> _Work instructions_: Every record shown here needs to be repeated exactly.

> _Data provided_:
+++++

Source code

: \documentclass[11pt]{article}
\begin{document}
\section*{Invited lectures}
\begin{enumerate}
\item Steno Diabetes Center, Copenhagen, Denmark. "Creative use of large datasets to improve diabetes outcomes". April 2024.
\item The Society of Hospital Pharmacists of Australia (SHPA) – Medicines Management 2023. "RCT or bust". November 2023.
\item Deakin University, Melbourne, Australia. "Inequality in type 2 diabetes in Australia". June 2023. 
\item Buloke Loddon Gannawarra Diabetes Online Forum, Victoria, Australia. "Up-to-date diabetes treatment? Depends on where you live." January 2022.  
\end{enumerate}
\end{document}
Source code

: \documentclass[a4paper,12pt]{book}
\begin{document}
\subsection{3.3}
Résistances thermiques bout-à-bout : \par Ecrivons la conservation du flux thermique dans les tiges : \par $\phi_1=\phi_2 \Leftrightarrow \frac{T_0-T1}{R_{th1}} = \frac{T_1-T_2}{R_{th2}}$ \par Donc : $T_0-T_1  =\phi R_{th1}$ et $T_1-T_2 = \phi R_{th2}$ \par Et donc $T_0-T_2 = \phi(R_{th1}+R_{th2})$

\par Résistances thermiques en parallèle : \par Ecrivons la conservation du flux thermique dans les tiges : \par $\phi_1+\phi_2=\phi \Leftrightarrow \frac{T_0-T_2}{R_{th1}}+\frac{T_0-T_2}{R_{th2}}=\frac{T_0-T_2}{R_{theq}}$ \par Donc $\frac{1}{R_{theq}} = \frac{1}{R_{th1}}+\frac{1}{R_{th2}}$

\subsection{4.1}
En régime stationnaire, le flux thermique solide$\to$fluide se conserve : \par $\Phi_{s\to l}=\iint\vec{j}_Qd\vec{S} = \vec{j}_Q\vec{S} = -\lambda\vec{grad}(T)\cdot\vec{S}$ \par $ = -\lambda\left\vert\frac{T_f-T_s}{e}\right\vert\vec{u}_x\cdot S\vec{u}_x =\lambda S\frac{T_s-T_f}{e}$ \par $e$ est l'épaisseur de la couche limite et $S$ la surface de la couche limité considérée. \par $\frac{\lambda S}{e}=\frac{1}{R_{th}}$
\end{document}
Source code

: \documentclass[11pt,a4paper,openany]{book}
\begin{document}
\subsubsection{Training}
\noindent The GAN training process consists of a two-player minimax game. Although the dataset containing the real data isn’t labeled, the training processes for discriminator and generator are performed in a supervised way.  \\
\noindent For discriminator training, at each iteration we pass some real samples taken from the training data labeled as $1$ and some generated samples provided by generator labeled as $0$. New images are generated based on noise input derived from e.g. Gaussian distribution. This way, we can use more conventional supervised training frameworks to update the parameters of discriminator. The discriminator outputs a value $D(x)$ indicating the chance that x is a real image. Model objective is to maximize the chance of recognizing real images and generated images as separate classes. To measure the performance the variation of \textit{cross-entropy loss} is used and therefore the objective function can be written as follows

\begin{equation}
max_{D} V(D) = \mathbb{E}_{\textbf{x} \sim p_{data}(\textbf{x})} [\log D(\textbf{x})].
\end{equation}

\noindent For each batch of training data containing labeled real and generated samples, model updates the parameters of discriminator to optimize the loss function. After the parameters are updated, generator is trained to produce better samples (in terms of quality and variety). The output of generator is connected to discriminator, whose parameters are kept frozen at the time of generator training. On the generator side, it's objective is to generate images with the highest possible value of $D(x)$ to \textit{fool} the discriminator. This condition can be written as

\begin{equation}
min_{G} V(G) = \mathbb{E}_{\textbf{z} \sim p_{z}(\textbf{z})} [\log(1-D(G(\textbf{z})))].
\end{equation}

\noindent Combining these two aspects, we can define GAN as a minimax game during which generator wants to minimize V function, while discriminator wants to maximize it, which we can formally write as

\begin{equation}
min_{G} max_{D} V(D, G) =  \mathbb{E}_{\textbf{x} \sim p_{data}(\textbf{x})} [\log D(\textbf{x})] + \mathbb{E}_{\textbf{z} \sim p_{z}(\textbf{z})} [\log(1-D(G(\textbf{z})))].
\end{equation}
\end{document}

+++++

> _Result of this task_:
Source code

: \documentclass[11pt]{article}
\begin{document}
\section*{Invited lectures}
\begin{enumerate}
\item Steno Diabetes Center, Copenhagen, Denmark. "Creative use of large datasets to improve diabetes outcomes". April 2024.
\item The Society of Hospital Pharmacists of Australia (SHPA) – Medicines Management 2023. "RCT or bust". November 2023.
\item Deakin University, Melbourne, Australia. "Inequality in type 2 diabetes in Australia". June 2023. 
\item Buloke Loddon Gannawarra Diabetes Online Forum, Victoria, Australia. "Up-to-date diabetes treatment? Depends on where you live." January 2022.  
\end{enumerate}
\end{document}
Source code

: \documentclass[a4paper,12pt]{book}
\begin{document}
\subsection{3.3}
Résistances thermiques bout-à-bout : \par Ecrivons la conservation du flux thermique dans les tiges : \par $\phi_1=\phi_2 \Leftrightarrow \frac{T_0-T1}{R_{th1}} = \frac{T_1-T_2}{R_{th2}}$ \par Donc : $T_0-T_1  =\phi R_{th1}$ et $T_1-T_2 = \phi R_{th2}$ \par Et donc $T_0-T_2 = \phi(R_{th1}+R_{th2})$

\par Résistances thermiques en parallèle : \par Ecrivons la conservation du flux thermique dans les tiges : \par $\phi_1+\phi_2=\phi \Leftrightarrow \frac{T_0-T_2}{R_{th1}}+\frac{T_0-T_2}{R_{th2}}=\frac{T_0-T_2}{R_{theq}}$ \par Donc $\frac{1}{R_{theq}} = \frac{1}{R_{th1}}+\frac{1}{R_{th2}}$

\subsection{4.1}
En régime stationnaire, le flux thermique solide$\to$fluide se conserve : \par $\Phi_{s\to l}=\iint\vec{j}_Qd\vec{S} = \vec{j}_Q\vec{S} = -\lambda\vec{grad}(T)\cdot\vec{S}$ \par $ = -\lambda\left\vert\frac{T_f-T_s}{e}\right\vert\vec{u}_x\cdot S\vec{u}_x =\lambda S\frac{T_s-T_f}{e}$ \par $e$ est l'épaisseur de la couche limite et $S$ la surface de la couche limité considérée. \par $\frac{\lambda S}{e}=\frac{1}{R_{th}}$
\end{document}
Source code

: \documentclass[11pt,a4paper,openany]{book}
\begin{document}
\subsubsection{Training}
\noindent The GAN training process consists of a two-player minimax game. Although the dataset containing the real data isn’t labeled, the training processes for discriminator and generator are performed in a supervised way.  \\
\noindent For discriminator training, at each iteration we pass some real samples taken from the training data labeled as $1$ and some generated samples provided by generator labeled as $0$. New images are generated based on noise input derived from e.g. Gaussian distribution. This way, we can use more conventional supervised training frameworks to update the parameters of discriminator. The discriminator outputs a value $D(x)$ indicating the chance that x is a real image. Model objective is to maximize the chance of recognizing real images and generated images as separate classes. To measure the performance the variation of \textit{cross-entropy loss} is used and therefore the objective function can be written as follows

\begin{equation}
max_{D} V(D) = \mathbb{E}_{\textbf{x} \sim p_{data}(\textbf{x})} [\log D(\textbf{x})].
\end{equation}

\noindent For each batch of training data containing labeled real and generated samples, model updates the parameters of discriminator to optimize the loss function. After the parameters are updated, generator is trained to produce better samples (in terms of quality and variety). The output of generator is connected to discriminator, whose parameters are kept frozen at the time of generator training. On the generator side, it's objective is to generate images with the highest possible value of $D(x)$ to \textit{fool} the discriminator. This condition can be written as

\begin{equation}
min_{G} V(G) = \mathbb{E}_{\textbf{z} \sim p_{z}(\textbf{z})} [\log(1-D(G(\textbf{z})))].
\end{equation}

\noindent Combining these two aspects, we can define GAN as a minimax game during which generator wants to minimize V function, while discriminator wants to maximize it, which we can formally write as

\begin{equation}
min_{G} max_{D} V(D, G) =  \mathbb{E}_{\textbf{x} \sim p_{data}(\textbf{x})} [\log D(\textbf{x})] + \mathbb{E}_{\textbf{z} \sim p_{z}(\textbf{z})} [\log(1-D(G(\textbf{z})))].
\end{equation}
\end{document}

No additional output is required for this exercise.